Here’s a piece of irony: Wisconsin law requires that public school students be taught the history of organized labor. The kids certainly are getting a real-time lesson in the subject.
Some teachers who left their classrooms and hit the bricks in defense of their ability to organize and negotiate contracts likely are those who teach the history of the labor movement to students in those same classrooms.
Wisconsin Assembly Bill 172, passed by Democrat-controlled state legislature, was signed into law by then-Gov. Jim Doyle, a Democrat, in December 2009.
The law requires teachers to include instruction in “the history of organized labor and the collective bargaining process.”
The state’s Department of Public Instruction website reads: “Wisconsin has long been a leader in labor rights. The Progressive Movement, which had its beginnings in our state, led to laws limiting child labor and safety in the workplace. Unions such as the AFL-CIO and Teamsters allow us to enjoy an eight-hour work week and vacation time. In fact, it has been argued by some historians that the history of the United States itself could be a history of labor.” The DPI site notes that the law made Wisconsin the first state in the nation to include the history of organized labor as part of state standards for teaching social studies.
Teachers are referred to websites for the Educational Communications Board Surf Report on Labor History, Wisconsin Historical Society Labor Collections and Wisconsin Labor History Society.
The Wisconsin Labor History Society offers teachers outlines to help them present the subject. “Workers and unions helped to make our nation great and to create our standard of living, with top wages and benefits for all workers. There were many struggles facing workers in reaching these goals. This presentation will discuss some of those struggles and identify the major gains of early workers and their unions. ...

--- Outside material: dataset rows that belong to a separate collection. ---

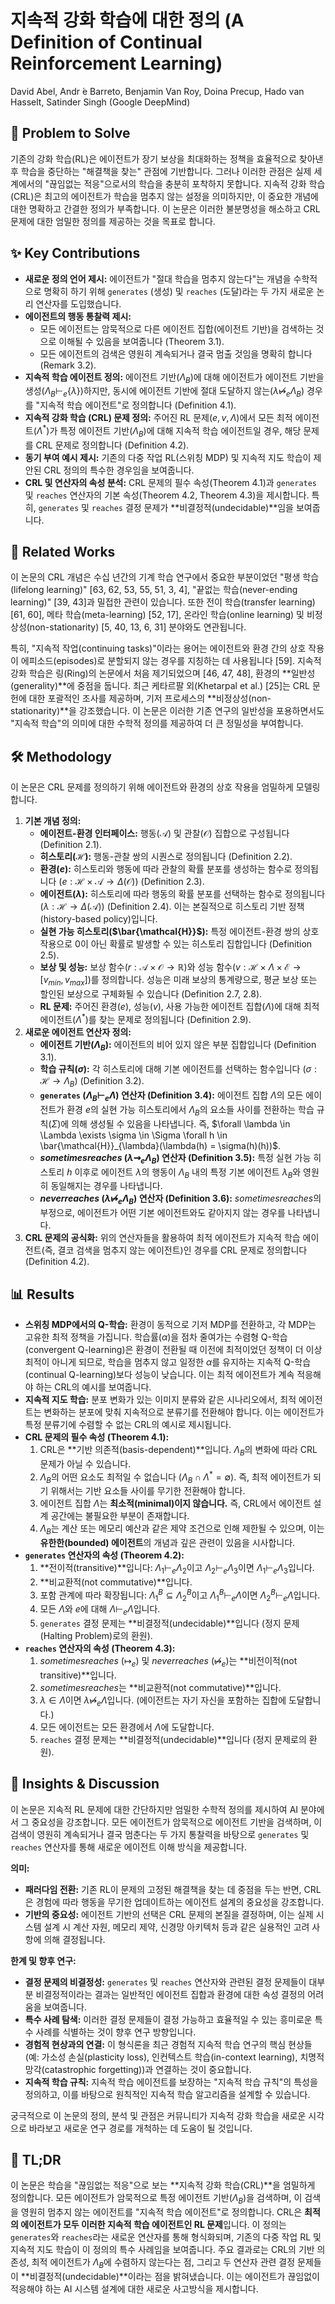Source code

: # 지속적 강화 학습에 대한 정의 (A Definition of Continual Reinforcement Learning)
David Abel, Andr ́e Barreto, Benjamin Van Roy, Doina Precup, Hado van Hasselt, Satinder Singh (Google DeepMind)

## 🧩 Problem to Solve
기존의 강화 학습(RL)은 에이전트가 장기 보상을 최대화하는 정책을 효율적으로 찾아낸 후 학습을 중단하는 "해결책을 찾는" 관점에 기반합니다. 그러나 이러한 관점은 실제 세계에서의 "끊임없는 적응"으로서의 학습을 충분히 포착하지 못합니다. 지속적 강화 학습(CRL)은 최고의 에이전트가 학습을 멈추지 않는 설정을 의미하지만, 이 중요한 개념에 대한 명확하고 간결한 정의가 부족합니다. 이 논문은 이러한 불분명성을 해소하고 CRL 문제에 대한 엄밀한 정의를 제공하는 것을 목표로 합니다.

## ✨ Key Contributions
*   **새로운 정의 언어 제시:** 에이전트가 "절대 학습을 멈추지 않는다"는 개념을 수학적으로 명확히 하기 위해 `generates` (생성) 및 `reaches` (도달)라는 두 가지 새로운 논리 연산자를 도입했습니다.
*   **에이전트의 행동 통찰력 제시:**
    *   모든 에이전트는 암묵적으로 다른 에이전트 집합(에이전트 기반)을 검색하는 것으로 이해될 수 있음을 보여줍니다 (Theorem 3.1).
    *   모든 에이전트의 검색은 영원히 계속되거나 결국 멈출 것임을 명확히 합니다 (Remark 3.2).
*   **지속적 학습 에이전트 정의:** 에이전트 기반($\Lambda_B$)에 대해 에이전트가 에이전트 기반을 생성($\Lambda_B \vdash_e \{\lambda\}$)하지만, 동시에 에이전트 기반에 절대 도달하지 않는($\lambda \not\mapsto_e \Lambda_B$) 경우를 "지속적 학습 에이전트"로 정의합니다 (Definition 4.1).
*   **지속적 강화 학습 (CRL) 문제 정의:** 주어진 RL 문제($e, v, \Lambda$)에서 모든 최적 에이전트($\Lambda^*$)가 특정 에이전트 기반($\Lambda_B$)에 대해 지속적 학습 에이전트일 경우, 해당 문제를 CRL 문제로 정의합니다 (Definition 4.2).
*   **동기 부여 예시 제시:** 기존의 다중 작업 RL(스위칭 MDP) 및 지속적 지도 학습이 제안된 CRL 정의의 특수한 경우임을 보여줍니다.
*   **CRL 및 연산자의 속성 분석:** CRL 문제의 필수 속성(Theorem 4.1)과 `generates` 및 `reaches` 연산자의 기본 속성(Theorem 4.2, Theorem 4.3)을 제시합니다. 특히, `generates` 및 `reaches` 결정 문제가 **비결정적(undecidable)**임을 보여줍니다.

## 📎 Related Works
이 논문의 CRL 개념은 수십 년간의 기계 학습 연구에서 중요한 부분이었던 "평생 학습(lifelong learning)" [63, 62, 53, 55, 51, 3, 4], "끝없는 학습(never-ending learning)" [39, 43]과 밀접한 관련이 있습니다. 또한 전이 학습(transfer learning) [61, 60], 메타 학습(meta-learning) [52, 17], 온라인 학습(online learning) 및 비정상성(non-stationarity) [5, 40, 13, 6, 31] 분야와도 연관됩니다.

특히, "지속적 작업(continuing tasks)"이라는 용어는 에이전트와 환경 간의 상호 작용이 에피소드(episodes)로 분할되지 않는 경우를 지칭하는 데 사용됩니다 [59]. 지속적 강화 학습은 링(Ring)의 논문에서 처음 제기되었으며 [46, 47, 48], 환경의 **일반성(generality)**에 중점을 둡니다. 최근 케타르팔 외(Khetarpal et al.) [25]는 CRL 문헌에 대한 포괄적인 조사를 제공하며, 기저 프로세스의 **비정상성(non-stationarity)**을 강조했습니다. 이 논문은 이러한 기존 연구의 일반성을 포용하면서도 "지속적 학습"의 의미에 대한 수학적 정의를 제공하여 더 큰 정밀성을 부여합니다.

## 🛠️ Methodology
이 논문은 CRL 문제를 정의하기 위해 에이전트와 환경의 상호 작용을 엄밀하게 모델링합니다.
1.  **기본 개념 정의:**
    *   **에이전트-환경 인터페이스:** 행동($\mathcal{A}$) 및 관찰($\mathcal{O}$) 집합으로 구성됩니다 (Definition 2.1).
    *   **히스토리($\mathcal{H}$):** 행동-관찰 쌍의 시퀀스로 정의됩니다 (Definition 2.2).
    *   **환경($e$):** 히스토리와 행동에 따라 관찰의 확률 분포를 생성하는 함수로 정의됩니다 ($e: \mathcal{H} \times \mathcal{A} \rightarrow \Delta(\mathcal{O})$) (Definition 2.3).
    *   **에이전트($\lambda$):** 히스토리에 따라 행동의 확률 분포를 선택하는 함수로 정의됩니다 ($\lambda: \mathcal{H} \rightarrow \Delta(\mathcal{A})$) (Definition 2.4). 이는 본질적으로 히스토리 기반 정책(history-based policy)입니다.
    *   **실현 가능 히스토리($\bar{\mathcal{H}}$):** 특정 에이전트-환경 쌍의 상호 작용으로 0이 아닌 확률로 발생할 수 있는 히스토리 집합입니다 (Definition 2.5).
    *   **보상 및 성능:** 보상 함수($r: \mathcal{A} \times \mathcal{O} \rightarrow \mathbb{R}$)와 성능 함수($v: \mathcal{H} \times \Lambda \times \mathcal{E} \rightarrow [v_{min}, v_{max}]$)를 정의합니다. 성능은 미래 보상의 통계량으로, 평균 보상 또는 할인된 보상으로 구체화될 수 있습니다 (Definition 2.7, 2.8).
    *   **RL 문제:** 주어진 환경($e$), 성능($v$), 사용 가능한 에이전트 집합($\Lambda$)에 대해 최적 에이전트($\Lambda^*$)를 찾는 문제로 정의됩니다 (Definition 2.9).
2.  **새로운 에이전트 연산자 정의:**
    *   **에이전트 기반($\Lambda_B$):** 에이전트의 비어 있지 않은 부분 집합입니다 (Definition 3.1).
    *   **학습 규칙($\sigma$):** 각 히스토리에 대해 기본 에이전트를 선택하는 함수입니다 ($\sigma: \mathcal{H} \rightarrow \Lambda_B$) (Definition 3.2).
    *   **`generates` ($\Lambda_B \vdash_e \Lambda$) 연산자 (Definition 3.4):** 에이전트 집합 $\Lambda$의 모든 에이전트가 환경 $e$의 실현 가능 히스토리에서 $\Lambda_B$의 요소들 사이를 전환하는 학습 규칙($\Sigma$)에 의해 생성될 수 있음을 나타냅니다. 즉, $\forall \lambda \in \Lambda \exists \sigma \in \Sigma \forall h \in \bar{\mathcal{H}}_{\lambda}(\lambda(h) = \sigma(h)(h))$.
    *   **$sometimes reaches$ ($\lambda \rightsquigarrow_e \Lambda_B$) 연산자 (Definition 3.5):** 특정 실현 가능 히스토리 $h$ 이후로 에이전트 $\lambda$의 행동이 $\Lambda_B$ 내의 특정 기본 에이전트 $\lambda_B$와 영원히 동일해지는 경우를 나타냅니다.
    *   **$never reaches$ ($\lambda \not\mapsto_e \Lambda_B$) 연산자 (Definition 3.6):** $sometimes reaches$의 부정으로, 에이전트가 어떤 기본 에이전트와도 같아지지 않는 경우를 나타냅니다.
3.  **CRL 문제의 공식화:** 위의 연산자들을 활용하여 최적 에이전트가 지속적 학습 에이전트(즉, 결코 검색을 멈추지 않는 에이전트)인 경우를 CRL 문제로 정의합니다 (Definition 4.2).

## 📊 Results
*   **스위칭 MDP에서의 Q-학습:** 환경이 동적으로 기저 MDP를 전환하고, 각 MDP는 고유한 최적 정책을 가집니다. 학습률($\alpha$)을 점차 줄여가는 수렴형 Q-학습(convergent Q-learning)은 환경이 전환될 때 이전에 최적이었던 정책이 더 이상 최적이 아니게 되므로, 학습을 멈추지 않고 일정한 $\alpha$를 유지하는 지속적 Q-학습(continual Q-learning)보다 성능이 낮습니다. 이는 최적 에이전트가 계속 적응해야 하는 CRL의 예시를 보여줍니다.
*   **지속적 지도 학습:** 분포 변화가 있는 이미지 분류와 같은 시나리오에서, 최적 에이전트는 변화하는 분포에 맞춰 지속적으로 분류기를 전환해야 합니다. 이는 에이전트가 특정 분류기에 수렴할 수 없는 CRL의 예시로 제시됩니다.
*   **CRL 문제의 필수 속성 (Theorem 4.1):**
    1.  CRL은 **기반 의존적(basis-dependent)**입니다. $\Lambda_B$의 변화에 따라 CRL 문제가 아닐 수 있습니다.
    2.  $\Lambda_B$의 어떤 요소도 최적일 수 없습니다 ($\Lambda_B \cap \Lambda^* = \emptyset$). 즉, 최적 에이전트가 되기 위해서는 기반 요소들 사이를 무기한 전환해야 합니다.
    3.  에이전트 집합 $\Lambda$는 **최소적(minimal)이지 않습니다.** 즉, CRL에서 에이전트 설계 공간에는 불필요한 부분이 존재합니다.
    4.  $\Lambda_B$는 계산 또는 메모리 예산과 같은 제약 조건으로 인해 제한될 수 있으며, 이는 **유한한(bounded) 에이전트**의 개념과 깊은 관련이 있음을 시사합니다.
*   **`generates` 연산자의 속성 (Theorem 4.2):**
    1.  **전이적(transitive)**입니다: $\Lambda_1 \vdash_e \Lambda_2$이고 $\Lambda_2 \vdash_e \Lambda_3$이면 $\Lambda_1 \vdash_e \Lambda_3$입니다.
    2.  **비교환적(not commutative)**입니다.
    3.  포함 관계에 따라 확장됩니다: $\Lambda_1^B \subseteq \Lambda_2^B$이고 $\Lambda_1^B \vdash_e \Lambda$이면 $\Lambda_2^B \vdash_e \Lambda$입니다.
    4.  모든 $\Lambda$와 $e$에 대해 $\Lambda \vdash_e \Lambda$입니다.
    5.  `generates` 결정 문제는 **비결정적(undecidable)**입니다 (정지 문제(Halting Problem)로의 환원).
*   **`reaches` 연산자의 속성 (Theorem 4.3):**
    1.  $sometimes reaches$ ($\mapsto_e$) 및 $never reaches$ ($\not\mapsto_e$)는 **비전이적(not transitive)**입니다.
    2.  $sometimes reaches$는 **비교환적(not commutative)**입니다.
    3.  $\lambda \in \Lambda$이면 $\lambda \not\mapsto_e \Lambda$입니다. (에이전트는 자기 자신을 포함하는 집합에 도달합니다.)
    4.  모든 에이전트는 모든 환경에서 $\Lambda$에 도달합니다.
    5.  `reaches` 결정 문제는 **비결정적(undecidable)**입니다 (정지 문제로의 환원).

## 🧠 Insights & Discussion
이 논문은 지속적 RL 문제에 대한 간단하지만 엄밀한 수학적 정의를 제시하여 AI 분야에서 그 중요성을 강조합니다. 모든 에이전트가 암묵적으로 에이전트 기반을 검색하며, 이 검색이 영원히 계속되거나 결국 멈춘다는 두 가지 통찰력을 바탕으로 `generates` 및 `reaches` 연산자를 통해 새로운 에이전트 이해 방식을 제공합니다.

**의미:**
*   **패러다임 전환:** 기존 RL이 문제의 고정된 해결책을 찾는 데 중점을 두는 반면, CRL은 경험에 따라 행동을 무기한 업데이트하는 에이전트 설계의 중요성을 강조합니다.
*   **기반의 중요성:** 에이전트 기반의 선택은 CRL 문제의 본질을 결정하며, 이는 실제 시스템 설계 시 계산 자원, 메모리 제약, 신경망 아키텍처 등과 같은 실용적인 고려 사항에 의해 결정됩니다.

**한계 및 향후 연구:**
*   **결정 문제의 비결정성:** `generates` 및 `reaches` 연산자와 관련된 결정 문제들이 대부분 비결정적이라는 결과는 일반적인 에이전트 집합과 환경에 대한 속성 결정의 어려움을 보여줍니다.
*   **특수 사례 탐색:** 이러한 결정 문제들이 결정 가능하고 효율적일 수 있는 흥미로운 특수 사례를 식별하는 것이 향후 연구 방향입니다.
*   **경험적 현상과의 연결:** 이 형식론을 최근 경험적 지속적 학습 연구의 핵심 현상들(예: 가소성 손실(plasticity loss), 인컨텍스트 학습(in-context learning), 치명적 망각(catastrophic forgetting))과 연결하는 것이 중요합니다.
*   **지속적 학습 규칙:** 지속적 학습 에이전트를 보장하는 "지속적 학습 규칙"의 특성을 정의하고, 이를 바탕으로 원칙적인 지속적 학습 알고리즘을 설계할 수 있습니다.

궁극적으로 이 논문의 정의, 분석 및 관점은 커뮤니티가 지속적 강화 학습을 새로운 시각으로 바라보고 새로운 연구 경로를 개척하는 데 도움이 될 것입니다.

## 📌 TL;DR
이 논문은 학습을 "끊임없는 적응"으로 보는 **지속적 강화 학습(CRL)**을 엄밀하게 정의합니다. 모든 에이전트가 암묵적으로 특정 에이전트 기반($\Lambda_B$)을 검색하며, 이 검색을 영원히 멈추지 않는 에이전트를 "지속적 학습 에이전트"로 정의합니다. CRL은 **최적의 에이전트가 모두 이러한 지속적 학습 에이전트인 RL 문제**입니다. 이 정의는 `generates`와 `reaches`라는 새로운 연산자를 통해 형식화되며, 기존의 다중 작업 RL 및 지속적 지도 학습이 이 정의의 특수 사례임을 보여줍니다. 주요 결과로는 CRL의 기반 의존성, 최적 에이전트가 $\Lambda_B$에 수렴하지 않는다는 점, 그리고 두 연산자 관련 결정 문제들이 **비결정적(undecidable)**이라는 점을 밝혀냈습니다. 이는 에이전트가 끊임없이 적응해야 하는 AI 시스템 설계에 대한 새로운 사고방식을 제시합니다.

Today, the United States is the richest country on earth. By most standards, U.S. earnings permit the vast majority of us to enjoy the highest standards of living. Most families have cars, sometimes two or three, televisions, refrigerators and their children have access to boom boxes, CDs, computers and cell phones.”
Back in April 2009, when then-historical society President Kenneth Germanson testified before the state legislature in support of the bill, he recounted the contributions by organized labor to American society. “But who is aware of this today?” Germanson asked. “Very few persons, and it’s a result of an education system that has overlooked a key part of American history. It’s precisely this omission that AB 172 seeks to overcome.”
Some politically conservative blogs are now calling to repeal AB 172.